[Opening Provided data section]
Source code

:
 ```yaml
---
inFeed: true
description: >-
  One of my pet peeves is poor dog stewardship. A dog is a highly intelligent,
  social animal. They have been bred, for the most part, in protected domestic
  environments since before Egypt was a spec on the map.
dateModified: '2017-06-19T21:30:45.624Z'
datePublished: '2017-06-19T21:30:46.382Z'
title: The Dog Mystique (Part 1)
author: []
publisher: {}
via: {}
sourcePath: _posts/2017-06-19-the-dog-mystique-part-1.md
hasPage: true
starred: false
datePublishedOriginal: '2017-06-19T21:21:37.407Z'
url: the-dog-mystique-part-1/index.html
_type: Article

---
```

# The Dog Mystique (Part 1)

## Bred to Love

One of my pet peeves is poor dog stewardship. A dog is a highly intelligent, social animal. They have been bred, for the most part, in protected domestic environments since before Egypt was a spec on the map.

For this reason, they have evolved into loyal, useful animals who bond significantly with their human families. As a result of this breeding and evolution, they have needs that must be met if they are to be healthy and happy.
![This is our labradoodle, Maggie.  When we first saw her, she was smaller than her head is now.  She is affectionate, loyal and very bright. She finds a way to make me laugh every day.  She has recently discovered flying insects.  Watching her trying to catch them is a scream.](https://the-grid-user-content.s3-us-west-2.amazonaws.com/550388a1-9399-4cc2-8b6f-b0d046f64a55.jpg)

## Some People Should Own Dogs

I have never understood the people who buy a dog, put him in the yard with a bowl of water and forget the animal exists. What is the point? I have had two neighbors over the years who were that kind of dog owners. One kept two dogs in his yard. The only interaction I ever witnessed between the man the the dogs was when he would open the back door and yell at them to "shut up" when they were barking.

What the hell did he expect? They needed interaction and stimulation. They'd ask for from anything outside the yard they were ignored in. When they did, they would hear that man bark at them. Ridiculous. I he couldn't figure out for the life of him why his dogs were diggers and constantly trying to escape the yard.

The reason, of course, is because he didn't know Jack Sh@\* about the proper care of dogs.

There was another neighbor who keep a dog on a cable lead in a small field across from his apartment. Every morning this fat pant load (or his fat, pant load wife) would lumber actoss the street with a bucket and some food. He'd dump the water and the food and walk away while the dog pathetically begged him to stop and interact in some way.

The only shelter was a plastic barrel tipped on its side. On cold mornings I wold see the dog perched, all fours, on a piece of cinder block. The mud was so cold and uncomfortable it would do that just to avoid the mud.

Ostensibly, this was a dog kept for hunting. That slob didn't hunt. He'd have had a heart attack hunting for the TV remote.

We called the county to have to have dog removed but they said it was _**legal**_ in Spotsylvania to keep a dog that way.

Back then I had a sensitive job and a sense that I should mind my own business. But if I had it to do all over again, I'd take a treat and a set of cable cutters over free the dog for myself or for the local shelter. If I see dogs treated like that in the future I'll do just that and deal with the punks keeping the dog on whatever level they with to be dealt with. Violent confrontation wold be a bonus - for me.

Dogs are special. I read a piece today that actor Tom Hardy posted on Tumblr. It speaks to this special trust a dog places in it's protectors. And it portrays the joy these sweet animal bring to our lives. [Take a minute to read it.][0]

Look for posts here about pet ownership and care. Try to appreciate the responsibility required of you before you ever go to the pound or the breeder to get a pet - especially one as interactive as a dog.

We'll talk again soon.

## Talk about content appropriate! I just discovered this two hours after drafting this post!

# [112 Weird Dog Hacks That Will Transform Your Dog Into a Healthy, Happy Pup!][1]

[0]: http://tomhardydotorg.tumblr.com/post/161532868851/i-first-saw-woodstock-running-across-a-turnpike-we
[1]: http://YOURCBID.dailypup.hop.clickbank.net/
[Closing Provided data section]
• **What is required**
Repeat all of the records above exactly as written.

• **Solution to this exercise**
Source code

:
 ```yaml
---
inFeed: true
description: >-
  One of my pet peeves is poor dog stewardship. A dog is a highly intelligent,
  social animal. They have been bred, for the most part, in protected domestic
  environments since before Egypt was a spec on the map.
dateModified: '2017-06-19T21:30:45.624Z'
datePublished: '2017-06-19T21:30:46.382Z'
title: The Dog Mystique (Part 1)
author: []
publisher: {}
via: {}
sourcePath: _posts/2017-06-19-the-dog-mystique-part-1.md
hasPage: true
starred: false
datePublishedOriginal: '2017-06-19T21:21:37.407Z'
url: the-dog-mystique-part-1/index.html
_type: Article

---
```

# The Dog Mystique (Part 1)

## Bred to Love

One of my pet peeves is poor dog stewardship. A dog is a highly intelligent, social animal. They have been bred, for the most part, in protected domestic environments since before Egypt was a spec on the map.

For this reason, they have evolved into loyal, useful animals who bond significantly with their human families. As a result of this breeding and evolution, they have needs that must be met if they are to be healthy and happy.
![This is our labradoodle, Maggie.  When we first saw her, she was smaller than her head is now.  She is affectionate, loyal and very bright. She finds a way to make me laugh every day.  She has recently discovered flying insects.  Watching her trying to catch them is a scream.](https://the-grid-user-content.s3-us-west-2.amazonaws.com/550388a1-9399-4cc2-8b6f-b0d046f64a55.jpg)

## Some People Should Own Dogs

I have never understood the people who buy a dog, put him in the yard with a bowl of water and forget the animal exists. What is the point? I have had two neighbors over the years who were that kind of dog owners. One kept two dogs in his yard. The only interaction I ever witnessed between the man the the dogs was when he would open the back door and yell at them to "shut up" when they were barking.

What the hell did he expect? They needed interaction and stimulation. They'd ask for from anything outside the yard they were ignored in. When they did, they would hear that man bark at them. Ridiculous. I he couldn't figure out for the life of him why his dogs were diggers and constantly trying to escape the yard.

The reason, of course, is because he didn't know Jack Sh@\* about the proper care of dogs.

There was another neighbor who keep a dog on a cable lead in a small field across from his apartment. Every morning this fat pant load (or his fat, pant load wife) would lumber actoss the street with a bucket and some food. He'd dump the water and the food and walk away while the dog pathetically begged him to stop and interact in some way.

The only shelter was a plastic barrel tipped on its side. On cold mornings I wold see the dog perched, all fours, on a piece of cinder block. The mud was so cold and uncomfortable it would do that just to avoid the mud.

Ostensibly, this was a dog kept for hunting. That slob didn't hunt. He'd have had a heart attack hunting for the TV remote.

We called the county to have to have dog removed but they said it was _**legal**_ in Spotsylvania to keep a dog that way.

Back then I had a sensitive job and a sense that I should mind my own business. But if I had it to do all over again, I'd take a treat and a set of cable cutters over free the dog for myself or for the local shelter. If I see dogs treated like that in the future I'll do just that and deal with the punks keeping the dog on whatever level they with to be dealt with. Violent confrontation wold be a bonus - for me.

Dogs are special. I read a piece today that actor Tom Hardy posted on Tumblr. It speaks to this special trust a dog places in it's protectors. And it portrays the joy these sweet animal bring to our lives. [Take a minute to read it.][0]

Look for posts here about pet ownership and care. Try to appreciate the responsibility required of you before you ever go to the pound or the breeder to get a pet - especially one as interactive as a dog.

We'll talk again soon.

## Talk about content appropriate! I just discovered this two hours after drafting this post!

# [112 Weird Dog Hacks That Will Transform Your Dog Into a Healthy, Happy Pup!][1]

[0]: http://tomhardydotorg.tumblr.com/post/161532868851/i-first-saw-woodstock-running-across-a-turnpike-we
[1]: http://YOURCBID.dailypup.hop.clickbank.net/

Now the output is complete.